Лев Николаевич с той памятной для меня встречи, убедившись, что я дорожу каждой запятой в текстах Ахматовой, относился ко мне очень тепло, подарил свою книгу «Хунны в Китае», при встречах и по телефону стал называть меня не иначе как Боренька Григорьевич.
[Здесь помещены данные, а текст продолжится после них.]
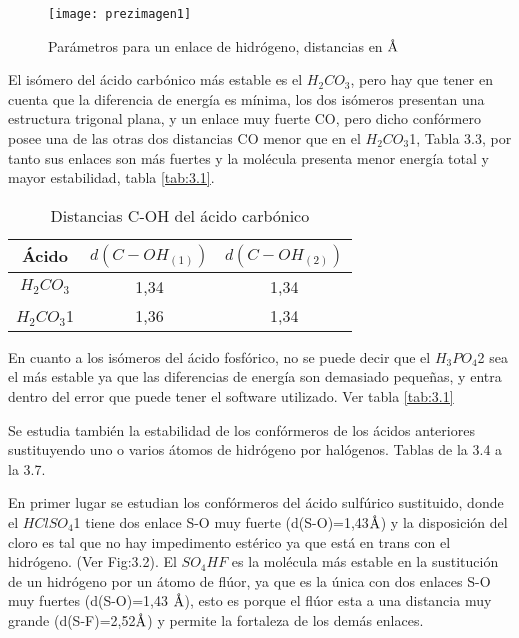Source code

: \begin{figure}[H]
	\centering
	\texttt{[image: prezimagen1]}
	\caption{Parámetros para un enlace de hidrógeno, distancias en $\mbox{\normalfont\AA}$}
\end{figure}

El isómero del ácido carbónico más estable es el $H_2CO_3$, pero hay que tener en cuenta que la diferencia de energía es mínima, los dos isómeros presentan una estructura trigonal plana, y un enlace muy fuerte CO, pero dicho confórmero posee una de las otras dos distancias CO menor que en el $H_2CO_3$1, Tabla 3.3, por tanto sus enlaces son más fuertes y la molécula presenta menor energía total y mayor estabilidad, tabla \ref{tab:3.1}. 
\begin{table}[H]
    \centering
    \begin{tabular}{|c|c|c|}
    \hline
    Ácido & $d(C-OH_{(1)})$ & $d(C-OH_{(2)})$ \\ \hline
    $H_2CO_3$ & 1,34 & 1,34  \\ \hline
    $H_2CO_3$1 & 1,36 & 1,34 \\ \hline 
    \end{tabular}
    \caption{Distancias C-OH del ácido carbónico}
\end{table}

En cuanto a los isómeros del ácido fosfórico, no se puede decir que el $H_3PO_4$2 sea el más estable ya que las diferencias de energía son demasiado pequeñas, y entra dentro del error que puede tener el software utilizado. Ver tabla \ref{tab:3.1}

Se estudia también la estabilidad de los confórmeros de los ácidos anteriores sustituyendo uno o varios átomos de hidrógeno por halógenos. Tablas de la 3.4 a la 3.7.

En primer lugar se estudian los confórmeros del ácido sulfúrico sustituido, donde el $HClSO_4$1 tiene dos enlace S-O muy fuerte (d(S-O)=1,43$\mbox{\normalfont\AA}$) y la disposición del cloro es tal que no hay impedimento estérico ya que está en trans con el hidrógeno. (Ver Fig:3.2). El $SO_4HF$ es la molécula más estable en la sustitución de un hidrógeno por un átomo de flúor, ya que es la única con dos enlaces S-O muy fuertes (d(S-O)=1,43 $\mbox{\normalfont\AA}$), esto es porque el flúor esta a una distancia muy grande (d(S-F)=2,52$\mbox{\normalfont\AA}$) y permite la fortaleza de los demás enlaces.

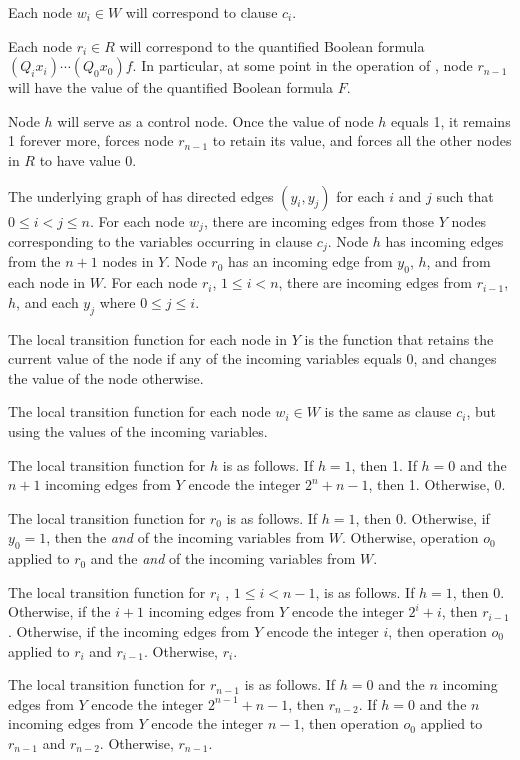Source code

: Each node $w_i \in W$ will correspond to clause $c_i$.

Each node $r_i \in R$ will correspond to the quantified Boolean formula
$(Q_i x_i) \cdots  (Q_0 x_0) f$.
In particular, at some point in the operation of \cals{},
node $r_{n-1}$ will have the value of the quantified Boolean formula $F$.

Node $h$ will serve as a control node.
Once the value of node $h$ equals 1,  it remains 1 forever more,
forces node $r_{n-1}$ to retain its value, and forces all the other nodes in $R$ to have value 0.

The underlying graph of \cals{} has directed edges
$(y_i, y_j)$ for each $i$ and $j$ such that $0 \leq i < j \leq n$.
For each node $w_j$, there are incoming edges from those $Y$ nodes
corresponding to the variables occurring in clause $c_j$.
Node $h$ has incoming edges from the $n+1$ nodes in $Y$.
Node $r_0$ has an incoming edge from $y_0$, $h$, and from each node in $W$.
For each node $r_i$, $1 \leq i < n$,
there are incoming edges from $r_{i-1}$, $h$, and each $y_j$ where $0 \leq j \leq i$.


The local transition function for each node in $Y$ is the function 
that retains the current value of the node if any of the incoming variables equals 0,
and changes the value of the node otherwise.

The local transition function for each node $w_i \in W$ is the same as clause $c_i$,
but using the values of the incoming variables.

The local transition function for $h$ is as follows.
If $h=1$, then 1.
If $h =0$ and  the $n+1$ incoming edges from $Y$ encode the integer $2^n+n-1$, then 1.
Otherwise, $0$.

The local transition function for $r_0$ is as follows.
If $h =1$, then 0.
Otherwise, if $y_0 = 1$, then the {\em and} of the incoming variables from $W$.
Otherwise, operation $o_0$ 
applied to $r_0$ and the {\em and} of the incoming variables from $W$.

The local transition function for $r_i$ , $1 \leq i < n-1$, is as follows.
If $h =1$, then 0.
Otherwise, if the $i+1$ incoming edges from $Y$ encode the integer $2^i+i$, 
then $r_{i-1}$.
Otherwise,  if the incoming edges from $Y$ encode the integer $i$, 
then operation $o_0$ applied to $r_i$ and $r_{i-1}$.
Otherwise, $r_i$.

The local transition function for $r_{n-1}$ is as follows.
If $h=0$ and the $n$ incoming edges from $Y$ encode the integer $2^{n-1}+n-1$, 
then $r_{n-2}$.
If $h =0$ and  the $n$ incoming edges from $Y$ encode the integer $n-1$, 
then operation $o_0$ applied to $r_{n-1}$ and $r_{n-2}$.
Otherwise, $r_{n-1}$.

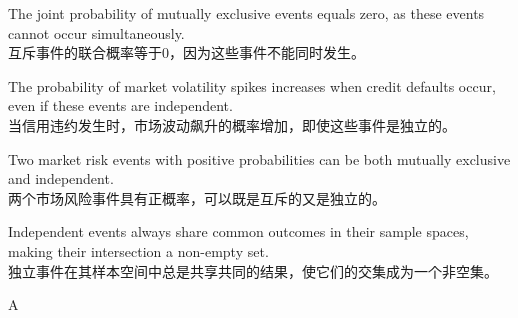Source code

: \documentclass{article}
\begin{document}
        \begin{choices}
            \item The joint probability of mutually exclusive events equals zero, as these events cannot occur simultaneously.\\
            互斥事件的联合概率等于0，因为这些事件不能同时发生。
            \item The probability of market volatility spikes increases when credit defaults occur, even if these events are independent.\\
            当信用违约发生时，市场波动飙升的概率增加，即使这些事件是独立的。
            \item Two market risk events with positive probabilities can be both mutually exclusive and independent.\\
            两个市场风险事件具有正概率，可以既是互斥的又是独立的。
            \item Independent events always share common outcomes in their sample spaces, making their intersection a non-empty set.\\
            独立事件在其样本空间中总是共享共同的结果，使它们的交集成为一个非空集。
        \end{choices}
        
        \begin{correctanswer}
            A
        \end{correctanswer}
        
\end{document}
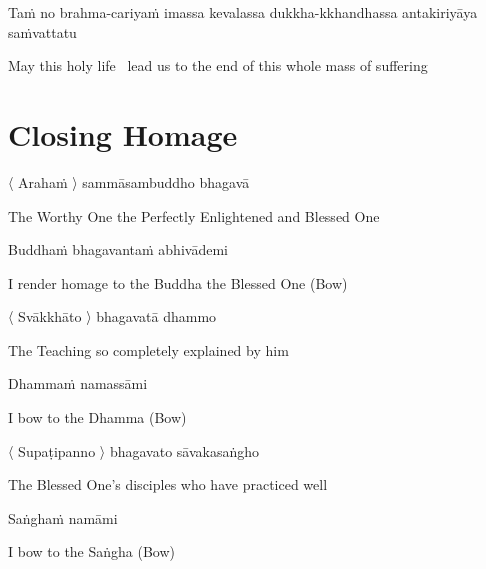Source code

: \begin{pali-hang}
  Taṁ no brahma-cariyaṁ imassa kevalassa dukkha-kkhandhassa antakiriyāya saṁvattatu
\end{pali-hang}

\begin{english}
  May this holy life \breathmark\ lead us to the end of this whole mass of suffering
\end{english}


\section{Closing Homage}
\label{closing-homage}

〈 Arahaṁ 〉 sammāsambuddho bhagavā

\begin{english}
  The Worthy One the Perfectly Enlightened and Blessed One
\end{english}

Buddhaṁ bhagavantaṁ abhivādemi

\begin{english}
  I render homage to the Buddha the Blessed One \hfill{(Bow)}
\end{english}

〈 Svākkhāto 〉 bhagavatā dhammo

\begin{english}
  The Teaching so completely explained by him
\end{english}

Dhammaṁ namassāmi

\begin{english}
  I bow to the Dhamma \hfill{(Bow)}
\end{english}

〈 Supaṭipanno 〉 bhagavato sāvakasaṅgho

\begin{english}
  The Blessed One's disciples who have practiced well
\end{english}

Saṅghaṁ namāmi

\begin{english}
  I bow to the Saṅgha \hfill{(Bow)}\\
\end{english}

\null
\vfill

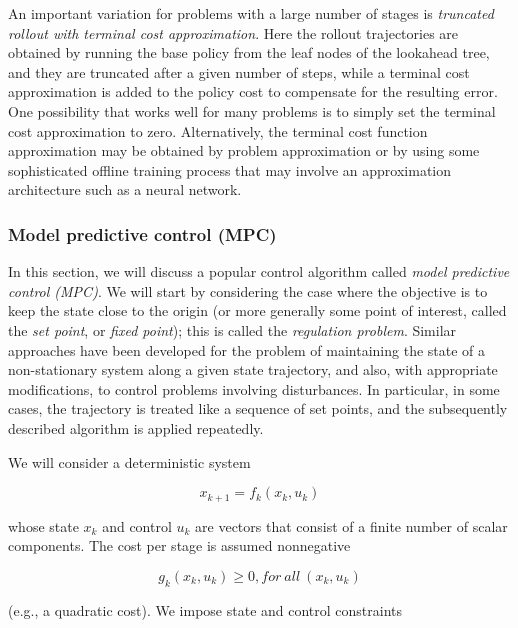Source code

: \documentclass[
]{book}
\theoremstyle{definition}
\theoremstyle{definition}
\theoremstyle{definition}
\theoremstyle{definition}
\theoremstyle{remark}
\begin{document}
An important variation for problems with a large number of stages is \emph{truncated rollout with terminal cost approximation}. Here the rollout trajectories are obtained by running the base policy from the leaf nodes of the lookahead tree, and they are truncated after a given number of steps, while a terminal cost approximation is added to the policy cost to compensate for the resulting error. One possibility that works well for many problems is to simply set the terminal cost approximation to zero. Alternatively, the terminal cost function approximation may be obtained by problem approximation or by using some sophisticated offline training process that may involve an approximation architecture such as a neural network.

\hypertarget{model-predictive-control-mpc}{%
\subsubsection{Model predictive control (MPC)}\label{model-predictive-control-mpc}}

In this section, we will discuss a popular control algorithm called \emph{model predictive control (MPC)}. We will start by considering the case where the objective is to keep the state close to the origin (or more generally some point of interest, called the \emph{set point}, or \emph{fixed point}); this is called the \emph{regulation problem}. Similar approaches have been developed for the problem of maintaining the state of a non-stationary system along a given state trajectory, and also, with appropriate modifications, to control problems involving disturbances. In particular, in some cases, the trajectory is treated like a sequence of set points, and the subsequently described algorithm is applied repeatedly.

We will consider a deterministic system

\begin{equation}
x_{k+1} = f_k(x_k,u_k)
\end{equation}

whose state \(x_k\) and control \(u_k\) are vectors that consist of a finite number of scalar components. The cost per stage is assumed nonnegative

\begin{equation}
g_k(x_k,u_k) \geq 0, for \ all \ (x_k,u_k)
\end{equation}

(e.g., a quadratic cost). We impose state and control constraints
\end{document}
Не сразу, но и я решился в ответ обращаться к нему столь же неофициально, по-домашнему: Лёвушка Николаевич.
В очередной раз при встрече у него дома на Большой Московской улице он вспомнил о нашем «хулиганстве» и сказал, что было бы просто здорово, если бы когда-нибудь кто-нибудь «нахулиганил» ещё разочек, но…
Одно лишь слово
– Какое может быть «но»! – прервал я его. – Я готов с вами «хулиганить» сколько угодно.
– Не спешите, Боренька Григорьевич. То, что я бы предложил, не выгорит ни под каким видом. Потому и сказал «но».
Лев Николаевич раскрыл на столе ахматовский однотомник на странице 332, пододвинул ко мне и попросил прочитать стихотворение.
– Ну зачем же читать, я вам его с удовольствием продекламирую.
– Знаю, память ваша отличная, но всё же прошу стихотворение прочитать.
И я прочитал:
А вы, мои друзья последнего призыва!
Чтоб вас оплакивать, мне жизнь сохранена.
Над вашей памятью не стыть плакучей ивой,
А крикнуть на весь мир все ваши имена!
Да что там имена!
Ведь всё равно – вы с нами!..
Все на колени, все!
Багряный хлынул свет!
И ленинградцы вновь идут сквозь дым рядами –
Живые с мёртвыми: для славы мёртвых нет.
– Хорошо прочитал, с выражением, – улыбнулся Лев Николаевич. – Пожалуйста, ещё раз – только последнюю строку.
Я прочитал, не понимая смысл просьбы.
– На самом деле, – сказал Лев Николаевич, – эта строка первоначально сочинена так:
Живые с мёртвыми: для Бога мёртвых нет.
Я был поражён. А Лев Николаевич, видя моё состояние, с нажимом произнёс:
– Вот почему я на все сто уверен: никто не сможет изменить давно всем известную строку стихотворения. Да что тут говорить, даже слово «Бог» всюду пишется с маленькой буквы. Вы согласны со мной?
– Да, ничего не поделаешь, но как всё-таки жаль, что на этот раз нам не удалось хулиганство.
– Не будем печалиться, я много вас старше, видел и пережил такое… Но всё меняется в нашем мире. Придёт время, и эта строка будет звучать не так, как сегодня.
Слово. Одно лишь слово в поэтической строке. Но как оно важно для автора и, конечно же, для читателя в одном случае лишь уточняет, в другом, наиболее серьёзном, – меняет смысл, изменяет, «утяжеляет» строку.
Лев Николаевич оказался прав: пришло время, стуит включить компьютер – и он тут же выдаст строку – не осуществлённое когда-то наше совместное «хулиганство» с Львом Николаевичем Гумилёвым.